Give the records again in full, exactly as they appear, but without the pictures.
::::::::
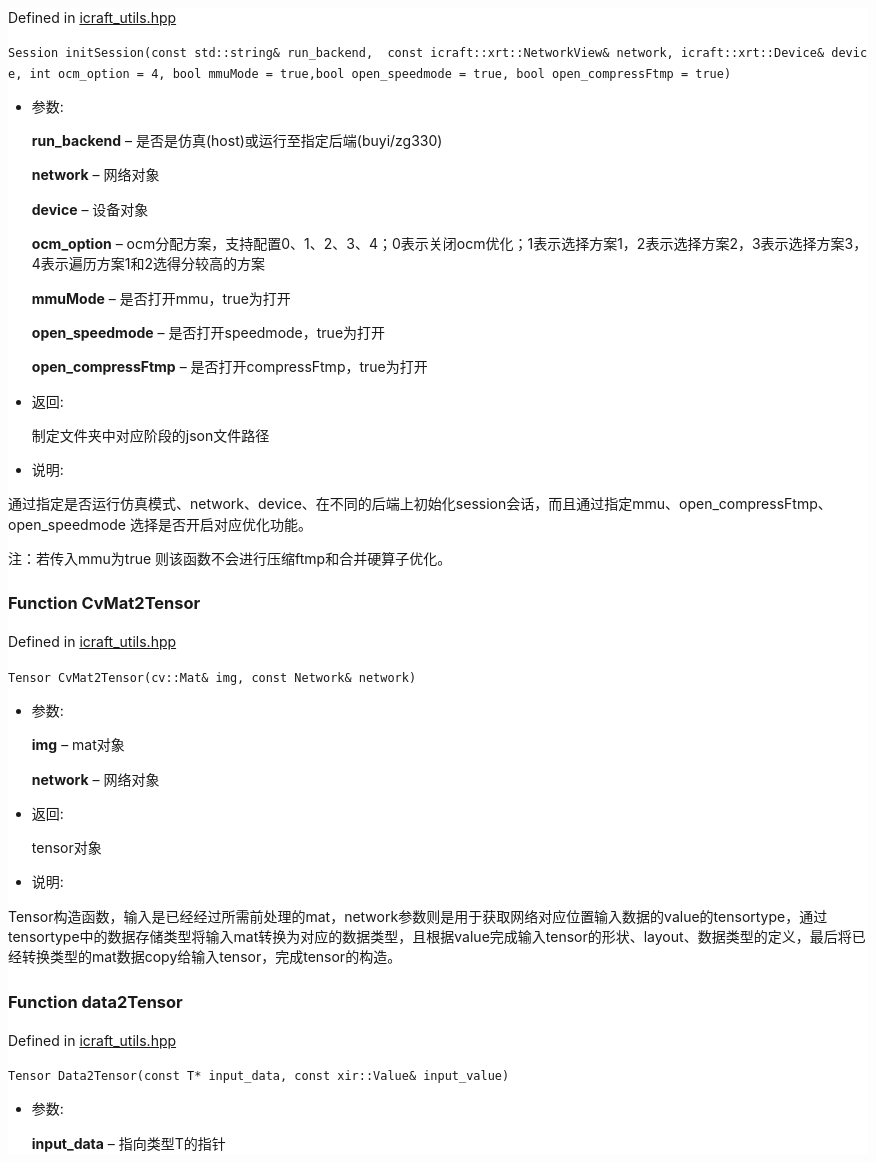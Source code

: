 Defined in [icraft_utils.hpp](./icraft_utils.hpp)

`Session initSession(const std::string& run_backend,  const icraft::xrt::NetworkView& network, icraft::xrt::Device& device, int ocm_option = 4, bool mmuMode = true,bool open_speedmode = true, bool open_compressFtmp = true)`

- 参数:

  **run_backend** – 是否是仿真(host)或运行至指定后端(buyi/zg330)

  **network** – 网络对象

  **device** – 设备对象

  **ocm_option** – ocm分配方案，支持配置0、1、2、3、4；0表示关闭ocm优化；1表示选择方案1，2表示选择方案2，3表示选择方案3，4表示遍历方案1和2选得分较高的方案

  **mmuMode** –  是否打开mmu，true为打开

  **open_speedmode** –  是否打开speedmode，true为打开

  **open_compressFtmp** –  是否打开compressFtmp，true为打开

- 返回:

  制定文件夹中对应阶段的json文件路径

- 说明:

通过指定是否运行仿真模式、network、device、在不同的后端上初始化session会话，而且通过指定mmu、open_compressFtmp、open_speedmode 选择是否开启对应优化功能。

注：若传入mmu为true 则该函数不会进行压缩ftmp和合并硬算子优化。

### Function CvMat2Tensor

Defined in [icraft_utils.hpp](./icraft_utils.hpp)

`Tensor CvMat2Tensor(cv::Mat& img, const Network& network)`

- 参数:

  **img** – mat对象

  **network** – 网络对象

- 返回:

  tensor对象

- 说明:

Tensor构造函数，输入是已经经过所需前处理的mat，network参数则是用于获取网络对应位置输入数据的value的tensortype，通过tensortype中的数据存储类型将输入mat转换为对应的数据类型，且根据value完成输入tensor的形状、layout、数据类型的定义，最后将已经转换类型的mat数据copy给输入tensor，完成tensor的构造。 

### Function data2Tensor

Defined in [icraft_utils.hpp](./icraft_utils.hpp)

`Tensor Data2Tensor(const T* input_data, const xir::Value& input_value)`

- 参数:

  **input_data** – 指向类型T的指针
::::::::
* [EXERCISE RESPONSE]:
Source code

: Defined in [icraft_utils.hpp](./icraft_utils.hpp)

`Session initSession(const std::string& run_backend,  const icraft::xrt::NetworkView& network, icraft::xrt::Device& device, int ocm_option = 4, bool mmuMode = true,bool open_speedmode = true, bool open_compressFtmp = true)`

- 参数:

  **run_backend** – 是否是仿真(host)或运行至指定后端(buyi/zg330)

  **network** – 网络对象

  **device** – 设备对象

  **ocm_option** – ocm分配方案，支持配置0、1、2、3、4；0表示关闭ocm优化；1表示选择方案1，2表示选择方案2，3表示选择方案3，4表示遍历方案1和2选得分较高的方案

  **mmuMode** –  是否打开mmu，true为打开

  **open_speedmode** –  是否打开speedmode，true为打开

  **open_compressFtmp** –  是否打开compressFtmp，true为打开

- 返回:

  制定文件夹中对应阶段的json文件路径

- 说明:

通过指定是否运行仿真模式、network、device、在不同的后端上初始化session会话，而且通过指定mmu、open_compressFtmp、open_speedmode 选择是否开启对应优化功能。

注：若传入mmu为true 则该函数不会进行压缩ftmp和合并硬算子优化。

### Function CvMat2Tensor

Defined in [icraft_utils.hpp](./icraft_utils.hpp)

`Tensor CvMat2Tensor(cv::Mat& img, const Network& network)`

- 参数:

  **img** – mat对象

  **network** – 网络对象

- 返回:

  tensor对象

- 说明:

Tensor构造函数，输入是已经经过所需前处理的mat，network参数则是用于获取网络对应位置输入数据的value的tensortype，通过tensortype中的数据存储类型将输入mat转换为对应的数据类型，且根据value完成输入tensor的形状、layout、数据类型的定义，最后将已经转换类型的mat数据copy给输入tensor，完成tensor的构造。 

### Function data2Tensor

Defined in [icraft_utils.hpp](./icraft_utils.hpp)

`Tensor Data2Tensor(const T* input_data, const xir::Value& input_value)`

- 参数:

  **input_data** – 指向类型T的指针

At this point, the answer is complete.